Eu sou jovem, tenho rendimentos médios e, por isso, olho incrédulo para os noticiários dos últimos dias.
Fiquei estupefacto com o que parece ser o surgimento repentino da ANCV – Associação Nacional dos Proprietários de Casas Vazias. Para os mais distraídos, esta associação conseguiu monopolizar a discussão pública sobre as medidas apresentadas pelo Governo para combater o problema da habitação numa só medida (das 17 apresentadas), a medida do arrendamento coercivo de casas devolutas.
Mas, fora das ironias, voltemos à vida da minha geração em particular e do povo em geral: na Área Metropolitana de Lisboa, o preço das casas aumentou 144% entre o ano 2000 e 2019. Em cinco anos, o preço por metro quadrado no distrito de Lisboa aumentou 35%, Porto mais de 80% e Braga mais de 75%. É assim criada uma enorme distopia social, funcional e económica nas cidades. Esta é uma realidade que mina a coesão de uma comunidade.
Portugal tem um parque de habitação pública/cooperativa que representa 2% do stock de casas. A média europeia é de 12%, na Holanda 30%, Áustria 24%, Suécia 19% e França 17%. Cidades como Viena e Amesterdão têm 60% e 40% da sua população em habitação pública. 16 países europeus têm controlo de rendas; Portugal é neste particular um dos países mais liberais da UE.
Portugal é o país desenvolvido da Organização para a Cooperação e Desenvolvimento Económico (OCDE) com mais casas por cada mil habitantes. Na Dinamarca, se um proprietário deixar um imóvel vazio sem utilidade mais de seis meses tem de informar o município para que este encontre um inquilino que o proprietário terá que aceitar. Em Amesterdão e na Irlanda existe o mesmo princípio com pesadas multas para quem não informar que o imóvel está disponível.
Perante tanto rasgar das vestes, perguntamo-nos: não existirá um problema de habitação em Portugal? Existe e é central na nossa comunidade. No entanto, quem sofre com esse problema vê os telejornais, não participa nos telejornais.
Nesta discussão não aparecem as Associações de Pessoas que Trabalham Mas Não Conseguem Pagar um T0. Estas associações são lideradas pela geração mais qualificada de sempre, a geração mais preparada de sempre, mas que não consegue ganhar o suficiente com o seu trabalho para viver numa casa "para si e para a sua família, uma habitação de dimensão adequada, em condições de higiene e conforto e que preserve a intimidade pessoal e a privacidade familiar”. Este excerto começa com “todos têm direito” e não fui eu que inventei, está na Constituição da República Portuguesa no seu artigo 65.º.
Artigo 65.º que nunca mereceu histeria na sua defesa como merecem agora os proprietários que querem ter as suas propriedades vazias, sem utilidade, a longo prazo.

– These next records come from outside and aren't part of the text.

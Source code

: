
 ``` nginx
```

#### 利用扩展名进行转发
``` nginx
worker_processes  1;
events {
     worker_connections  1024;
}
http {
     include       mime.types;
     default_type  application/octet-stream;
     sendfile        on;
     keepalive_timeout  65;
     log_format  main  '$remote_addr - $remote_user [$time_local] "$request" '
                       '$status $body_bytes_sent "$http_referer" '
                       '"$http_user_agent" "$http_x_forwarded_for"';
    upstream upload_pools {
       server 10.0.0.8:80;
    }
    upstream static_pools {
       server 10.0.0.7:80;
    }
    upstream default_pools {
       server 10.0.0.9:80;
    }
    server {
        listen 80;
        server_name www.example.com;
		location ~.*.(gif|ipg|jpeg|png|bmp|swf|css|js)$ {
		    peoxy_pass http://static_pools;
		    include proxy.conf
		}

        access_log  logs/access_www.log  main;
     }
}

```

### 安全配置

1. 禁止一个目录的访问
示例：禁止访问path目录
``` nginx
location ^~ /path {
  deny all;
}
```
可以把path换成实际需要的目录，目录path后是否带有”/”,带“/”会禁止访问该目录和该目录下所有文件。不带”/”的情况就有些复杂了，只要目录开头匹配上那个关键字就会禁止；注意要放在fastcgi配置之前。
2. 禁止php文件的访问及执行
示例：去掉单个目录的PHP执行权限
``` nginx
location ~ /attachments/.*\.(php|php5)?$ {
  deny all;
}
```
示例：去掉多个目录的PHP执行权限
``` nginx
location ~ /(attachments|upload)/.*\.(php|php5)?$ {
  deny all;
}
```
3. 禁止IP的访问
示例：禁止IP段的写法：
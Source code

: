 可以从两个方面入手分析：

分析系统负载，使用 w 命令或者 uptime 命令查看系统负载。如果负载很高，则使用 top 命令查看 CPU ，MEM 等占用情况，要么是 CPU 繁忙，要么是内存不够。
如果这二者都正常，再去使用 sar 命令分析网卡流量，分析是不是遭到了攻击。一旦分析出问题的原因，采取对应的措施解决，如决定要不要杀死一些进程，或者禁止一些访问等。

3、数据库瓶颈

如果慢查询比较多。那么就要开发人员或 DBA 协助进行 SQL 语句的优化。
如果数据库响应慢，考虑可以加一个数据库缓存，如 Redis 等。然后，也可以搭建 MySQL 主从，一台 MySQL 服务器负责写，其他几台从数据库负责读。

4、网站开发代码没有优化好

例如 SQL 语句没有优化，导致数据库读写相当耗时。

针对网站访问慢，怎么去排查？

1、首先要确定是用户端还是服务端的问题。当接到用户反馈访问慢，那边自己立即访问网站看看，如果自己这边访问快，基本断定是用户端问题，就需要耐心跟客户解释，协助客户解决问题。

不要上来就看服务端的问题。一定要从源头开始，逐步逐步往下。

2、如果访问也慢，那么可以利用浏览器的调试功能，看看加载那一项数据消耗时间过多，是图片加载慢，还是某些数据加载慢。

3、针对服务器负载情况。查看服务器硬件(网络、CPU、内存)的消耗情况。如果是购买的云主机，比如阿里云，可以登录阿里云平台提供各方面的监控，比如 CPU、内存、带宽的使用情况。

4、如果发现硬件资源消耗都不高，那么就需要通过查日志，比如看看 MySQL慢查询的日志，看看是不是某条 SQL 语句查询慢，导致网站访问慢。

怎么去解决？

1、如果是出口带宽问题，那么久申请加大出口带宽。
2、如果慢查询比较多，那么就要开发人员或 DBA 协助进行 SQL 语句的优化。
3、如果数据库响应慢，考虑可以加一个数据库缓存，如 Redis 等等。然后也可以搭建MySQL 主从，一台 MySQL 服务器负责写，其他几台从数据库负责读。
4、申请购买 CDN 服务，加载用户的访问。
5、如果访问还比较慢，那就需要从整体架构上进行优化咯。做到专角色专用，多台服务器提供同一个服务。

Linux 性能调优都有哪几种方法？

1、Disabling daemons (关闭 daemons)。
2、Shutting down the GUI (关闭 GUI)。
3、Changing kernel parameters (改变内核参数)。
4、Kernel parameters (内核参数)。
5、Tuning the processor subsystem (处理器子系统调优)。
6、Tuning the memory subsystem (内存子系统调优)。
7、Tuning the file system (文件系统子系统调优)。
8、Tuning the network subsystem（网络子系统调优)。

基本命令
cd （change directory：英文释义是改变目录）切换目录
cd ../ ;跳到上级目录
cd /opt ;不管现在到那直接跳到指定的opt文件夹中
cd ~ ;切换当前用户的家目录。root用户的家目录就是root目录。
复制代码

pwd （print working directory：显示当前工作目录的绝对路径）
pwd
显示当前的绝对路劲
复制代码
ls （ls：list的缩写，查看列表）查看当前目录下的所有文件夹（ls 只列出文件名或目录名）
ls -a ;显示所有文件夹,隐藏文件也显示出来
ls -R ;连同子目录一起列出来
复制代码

Eu acrescentaria mais umas quantas às 17 propostas apresentadas. Agravamento fiscal para as casas devolutas, maiores benefícios fiscais para arrendatários (para combater a informalidade contratual), maior fiscalização e penalização dos proprietários que apostem nessa mesma informalidade, medidas de combate à pobreza energética, apoio aos jovens para compra de casa própria, avaliação do impacto dos nómadas digitais no mercado habitacional mas para isso vou participar na consulta pública. Façam o mesmo.
Miguel Esteves Cardoso escreveu sobre este tema como Este lisboeta agradece. Aqui, é este jovem que agradece ao Governo o arrepiar caminho para fazer da habitação um pilar do estado social, um direito básico na nossa comunidade.